Exercise directions:
From the records below, transcribe only the lines running from the one with "How does replacing the ninth graders’" through the one with "Scores by school spending". Keep both of those end lines.
+++ Provided records +++
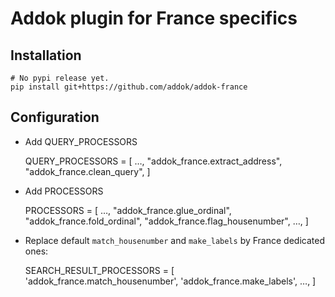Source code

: # Addok plugin for France specifics

## Installation

    # No pypi release yet.
    pip install git+https://github.com/addok/addok-france


## Configuration

- Add QUERY_PROCESSORS

    QUERY_PROCESSORS = [
        …,
        "addok_france.extract_address",
        "addok_france.clean_query",
    ]

- Add PROCESSORS

    PROCESSORS = [
        …,
        "addok_france.glue_ordinal",
        "addok_france.fold_ordinal",
        "addok_france.flag_housenumber",
        …,
    ]

- Replace default `match_housenumber` and `make_labels` by France dedicated ones:

    SEARCH_RESULT_PROCESSORS = [
        'addok_france.match_housenumber',
        'addok_france.make_labels',
        …,
    ]

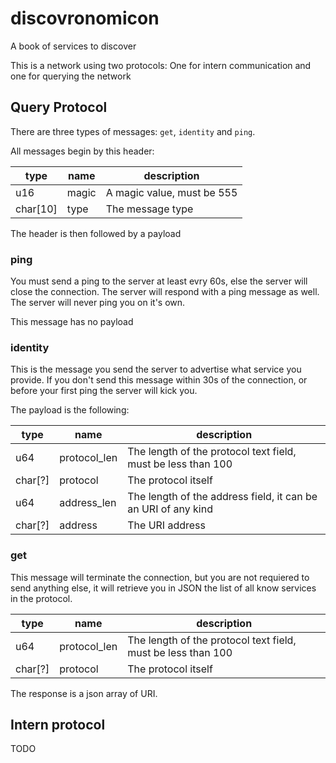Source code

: # discovronomicon
A book of services to discover

This is a network using two protocols: One for intern communication and one for querying the network

## Query Protocol
There are three types of messages: `get`, `identity` and `ping`.

All messages begin by this header:

| type     | name  | description                |
| -------- | ----- | -------------------------- |
| u16      | magic | A magic value, must be 555 |
| char[10] | type  | The message type           |

The header is then followed by a payload

### ping

You must send a ping to the server at least evry 60s, else the server will close the connection. The server will respond with a ping message as well. The server will never ping you on it's own.

This message has no payload

### identity

This is the message you send the server to advertise what service you provide. If you don't send this message within 30s of the connection, or before your first ping the server will kick you.

The payload is the following:

| type    | name         | description                                                   |
| ------- | ------------ | ------------------------------------------------------------- |
| u64     | protocol_len | The length of the protocol text field, must be less than 100  |
| char[?] | protocol     | The protocol itself                                           |
| u64     | address_len  | The length of the address field, it can be an URI of any kind |
| char[?] | address      | The URI address                                               |

### get

This message will terminate the connection, but you are not requiered to send anything else, it will retrieve you in JSON the list of all know services in the protocol.

| type    | name         | description                                                   |
| ------- | ------------ | ------------------------------------------------------------- |
| u64     | protocol_len | The length of the protocol text field, must be less than 100  |
| char[?] | protocol     | The protocol itself                                           |

The response is a json array of URI.

## Intern protocol

TODO
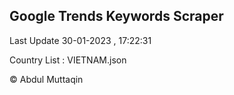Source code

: 

## Google Trends Keywords Scraper 
 
Last Update 30-01-2023 , 17:22:31

Country List :
VIETNAM.json



© Abdul Muttaqin 

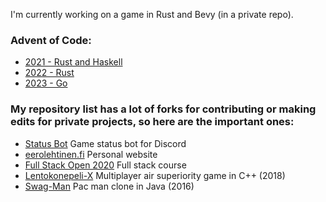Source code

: <!--
**eero-lehtinen/eero-lehtinen** is a ✨ _special_ ✨ repository because its `README.md` (this file) appears on your GitHub profile.

Here are some ideas to get you started:

- 🔭 I’m currently working on ...
- 🌱 I’m currently learning ...
- 👯 I’m looking to collaborate on ...
- 🤔 I’m looking for help with ...
- 💬 Ask me about ...
- 📫 How to reach me: ...
- 😄 Pronouns: ...
- ⚡ Fun fact: ...
-->

I'm currently working on a game in Rust and Bevy (in a private repo).

### Advent of Code:
- [2021 - Rust and Haskell](https://github.com/eero-lehtinen/advent-of-code-2021)
- [2022 - Rust](https://github.com/eero-lehtinen/advent-of-code-2022)
- [2023 - Go](https://github.com/eero-lehtinen/advent-of-code-2023)


### My repository list has a lot of forks for contributing or making edits for private projects, so here are the important ones:

- [Status Bot](https://github.com/eero-lehtinen/status-bot) Game status bot for Discord
- [eerolehtinen.fi](https://github.com/eero-lehtinen/eerolehtinen.fi) Personal website
- [Full Stack Open 2020](https://github.com/eero-lehtinen/full-stack-open-2020) Full stack course
- [Lentokonepeli-X](https://github.com/eero-lehtinen/lentokonepeli-x) Multiplayer air superiority game in C++ (2018)
- [Swag-Man](https://github.com/eero-lehtinen/swag-man) Pac man clone in Java (2016)
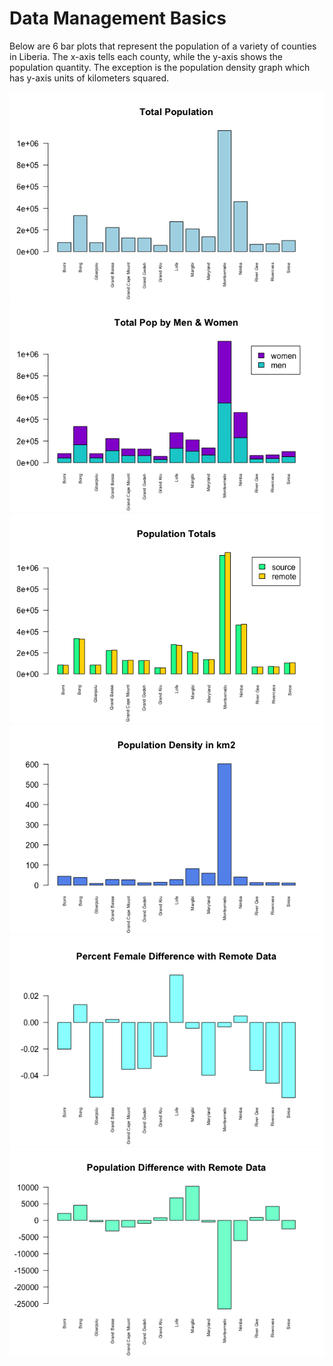 # Data Management Basics

Below are 6 bar plots that represent the population of a variety of counties in Liberia. The x-axis tells each county, while the y-axis shows the population quantity. The exception is the population density graph which has y-axis units of kilometers squared.

![](Rplot03.png)
![](Rplot04.png)
![](Pop_totals.png)
![](pop_density.png)
![](per_female.png)
![](pop_diff.png)

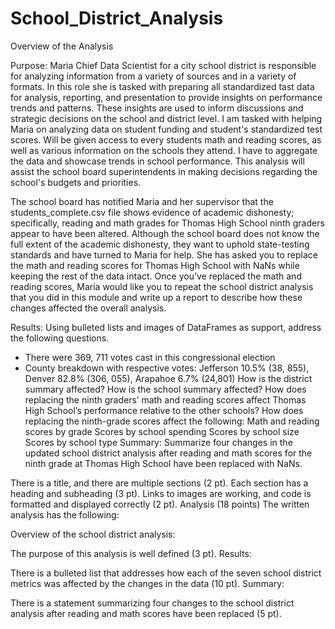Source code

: # School_District_Analysis

Overview of the Analysis

Purpose: Maria Chief Data Scientist for a city school district is responsible for analyzing information from a variety of sources and in a variety of formats. In this role she is tasked with preparing all standardized tast data for analysis, reporting, and presentation to provide insights on performance trends and patterns. These insights are used to inform discussions and strategic decisions on the school and district level. I am tasked with helping Maria on analyzing data on student funding and student's standardized test scores. Will be given access to every students math and reading scores, as well as various information on the schools they attend. I have to aggregate the data and showcase trends in school performance. This analysis will assist the school board superintendents in making decisions regarding the school's budgets and priorities. 

The school board has notified Maria and her supervisor that the students_complete.csv file shows evidence of academic dishonesty; specifically, reading and math grades for Thomas High School ninth graders appear to have been altered. Although the school board does not know the full extent of the academic dishonesty, they want to uphold state-testing standards and have turned to Maria for help. She has asked you to replace the math and reading scores for Thomas High School with NaNs while keeping the rest of the data intact. Once you’ve replaced the math and reading scores, Maria would like you to repeat the school district analysis that you did in this module and write up a report to describe how these changes affected the overall analysis.

Results: Using bulleted lists and images of DataFrames as support, address the following questions.
- There were 369, 711 votes cast in this congressional election
- County breakdown with respective votes: Jefferson 10.5% (38, 855), Denver 82.8% (306, 055), Arapahoe 6.7% (24,801)
How is the district summary affected?
How is the school summary affected?
How does replacing the ninth graders’ math and reading scores affect Thomas High School’s performance relative to the other schools?
How does replacing the ninth-grade scores affect the following:
Math and reading scores by grade
Scores by school spending
Scores by school size
Scores by school type
Summary: Summarize four changes in the updated school district analysis after reading and math scores for the ninth grade at Thomas High School have been replaced with NaNs.

There is a title, and there are multiple sections (2 pt).
Each section has a heading and subheading (3 pt).
Links to images are working, and code is formatted and displayed correctly (2 pt).
Analysis (18 points)
The written analysis has the following:

Overview of the school district analysis:

The purpose of this analysis is well defined (3 pt).
Results:

There is a bulleted list that addresses how each of the seven school district metrics was affected by the changes in the data (10 pt).
Summary:

There is a statement summarizing four changes to the school district analysis after reading and math scores have been replaced (5 pt).
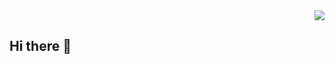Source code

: <div align="right">
 <a href="https://github.com/antonkomarev/github-profile-views-counter">
    <img src="https://komarev.com/ghpvc/?username=Atharv7901&style=for-the-badge">
</a>
</div>


## Hi there 👋

<!--
**Atharv7901/Atharv7901** is a ✨ _special_ ✨ repository because its `README.md` (this file) appears on your GitHub profile.

Here are some ideas to get you started:

- 🔭 I’m currently working on ...
- 🌱 I’m currently learning ...
- 👯 I’m looking to collaborate on ...
- 🤔 I’m looking for help with ...
- 💬 Ask me about ...
- 📫 How to reach me: ...
- 😄 Pronouns: ...
- ⚡ Fun fact: ...
-->
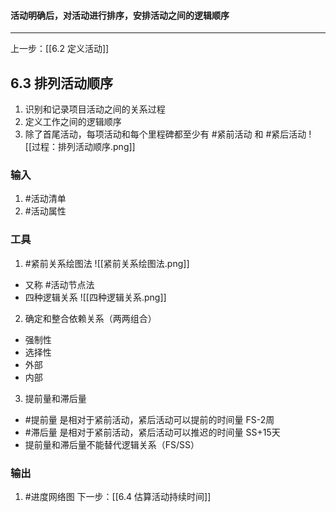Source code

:#### 活动明确后，对活动进行排序，安排活动之间的逻辑顺序
---
上一步：[[6.2 定义活动]]
## 6.3 排列活动顺序
1. 识别和记录项目活动之间的关系过程
2. 定义工作之间的逻辑顺序
3. 除了首尾活动，每项活动和每个里程碑都至少有 #紧前活动 和 #紧后活动 
![[过程：排列活动顺序.png]]
### 输入
1. #活动清单 
2. #活动属性 

### 工具
1. #紧前关系绘图法
![[紧前关系绘图法.png]]
- 又称 #活动节点法 
- 四种逻辑关系
![[四种逻辑关系.png]]
2. 确定和整合依赖关系（两两组合）
- 强制性
- 选择性
- 外部
- 内部
3. 提前量和滞后量
- #提前量 是相对于紧前活动，紧后活动可以提前的时间量	FS-2周
- #滞后量 是相对于紧前活动，紧后活动可以推迟的时间量	SS+15天
- 提前量和滞后量不能替代逻辑关系（FS/SS）

### 输出
1. #进度网络图
下一步：[[6.4 估算活动持续时间]]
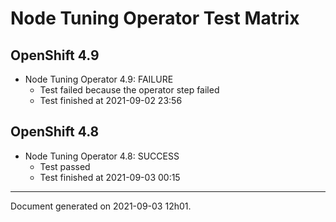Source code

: 
Node Tuning Operator Test Matrix
================================

OpenShift 4.9
-------------


* Node Tuning Operator 4.9: FAILURE
  - Test failed because the operator step failed
  - Test finished at 2021-09-02 23:56

OpenShift 4.8
-------------


* Node Tuning Operator 4.8: SUCCESS
  - Test passed
  - Test finished at 2021-09-03 00:15


---
Document generated on 2021-09-03 12h01.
+++
Result below:
How does replacing the ninth graders’ math and reading scores affect Thomas High School’s performance relative to the other schools?
How does replacing the ninth-grade scores affect the following:
Math and reading scores by grade
Scores by school spending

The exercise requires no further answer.